▶ _Your objective_: Look through the records and copy each line that has "such" in it.

Dataset excerpts
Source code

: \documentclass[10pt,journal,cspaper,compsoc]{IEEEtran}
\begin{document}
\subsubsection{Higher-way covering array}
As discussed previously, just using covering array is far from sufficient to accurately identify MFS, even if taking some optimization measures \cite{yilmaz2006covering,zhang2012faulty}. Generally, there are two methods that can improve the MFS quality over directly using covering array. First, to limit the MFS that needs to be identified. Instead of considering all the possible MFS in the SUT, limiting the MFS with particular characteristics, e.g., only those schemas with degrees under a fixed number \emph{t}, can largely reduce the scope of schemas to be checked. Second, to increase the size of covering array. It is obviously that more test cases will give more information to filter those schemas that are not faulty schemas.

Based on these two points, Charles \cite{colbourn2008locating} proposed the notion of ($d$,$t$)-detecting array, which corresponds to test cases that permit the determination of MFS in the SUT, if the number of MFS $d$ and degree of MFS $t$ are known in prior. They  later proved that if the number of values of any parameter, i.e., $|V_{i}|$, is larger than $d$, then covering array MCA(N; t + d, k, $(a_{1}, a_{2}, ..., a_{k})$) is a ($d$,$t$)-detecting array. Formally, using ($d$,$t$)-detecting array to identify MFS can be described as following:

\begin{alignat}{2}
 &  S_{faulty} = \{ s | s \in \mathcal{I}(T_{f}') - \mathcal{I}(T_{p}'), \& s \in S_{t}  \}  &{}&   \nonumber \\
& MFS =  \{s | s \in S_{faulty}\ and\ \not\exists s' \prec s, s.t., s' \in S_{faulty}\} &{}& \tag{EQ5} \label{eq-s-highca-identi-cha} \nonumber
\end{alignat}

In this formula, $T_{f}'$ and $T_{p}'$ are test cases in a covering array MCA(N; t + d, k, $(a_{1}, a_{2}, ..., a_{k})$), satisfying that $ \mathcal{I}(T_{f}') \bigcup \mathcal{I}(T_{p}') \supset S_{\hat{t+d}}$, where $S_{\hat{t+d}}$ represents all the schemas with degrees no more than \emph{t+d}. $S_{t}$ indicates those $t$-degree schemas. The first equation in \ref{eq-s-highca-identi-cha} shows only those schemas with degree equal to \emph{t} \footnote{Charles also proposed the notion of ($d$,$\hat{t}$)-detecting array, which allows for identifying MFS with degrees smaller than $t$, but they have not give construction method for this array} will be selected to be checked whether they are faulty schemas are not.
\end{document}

==

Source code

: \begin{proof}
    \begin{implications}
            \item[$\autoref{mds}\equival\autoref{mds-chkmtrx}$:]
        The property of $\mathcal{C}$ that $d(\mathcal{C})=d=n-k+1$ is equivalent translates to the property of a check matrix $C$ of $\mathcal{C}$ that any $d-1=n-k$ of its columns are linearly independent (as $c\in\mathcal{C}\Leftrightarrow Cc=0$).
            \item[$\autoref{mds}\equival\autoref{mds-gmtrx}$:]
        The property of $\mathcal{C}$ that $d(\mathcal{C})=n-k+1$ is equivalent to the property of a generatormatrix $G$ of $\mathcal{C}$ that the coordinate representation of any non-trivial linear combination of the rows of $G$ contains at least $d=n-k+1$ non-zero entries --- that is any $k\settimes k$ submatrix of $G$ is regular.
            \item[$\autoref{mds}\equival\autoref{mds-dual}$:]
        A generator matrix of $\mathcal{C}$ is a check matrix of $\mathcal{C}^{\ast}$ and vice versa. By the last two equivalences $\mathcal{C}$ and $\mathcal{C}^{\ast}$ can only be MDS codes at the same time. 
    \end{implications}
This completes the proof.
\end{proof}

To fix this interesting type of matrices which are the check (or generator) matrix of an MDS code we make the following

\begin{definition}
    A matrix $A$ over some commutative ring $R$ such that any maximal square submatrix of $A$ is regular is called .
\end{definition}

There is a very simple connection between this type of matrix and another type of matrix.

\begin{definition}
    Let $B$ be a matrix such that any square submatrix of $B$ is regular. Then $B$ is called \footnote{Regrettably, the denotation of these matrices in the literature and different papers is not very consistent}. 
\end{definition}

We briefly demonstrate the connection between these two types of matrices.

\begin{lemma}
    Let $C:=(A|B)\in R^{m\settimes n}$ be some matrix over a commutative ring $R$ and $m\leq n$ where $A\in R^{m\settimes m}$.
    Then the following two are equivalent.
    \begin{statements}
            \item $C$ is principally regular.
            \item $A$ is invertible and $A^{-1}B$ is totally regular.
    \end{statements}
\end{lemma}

▶ _Task output_:
    A matrix $A$ over some commutative ring $R$ such that any maximal square submatrix of $A$ is regular is called .
    Let $B$ be a matrix such that any square submatrix of $B$ is regular. Then $B$ is called \footnote{Regrettably, the denotation of these matrices in the literature and different papers is not very consistent}. 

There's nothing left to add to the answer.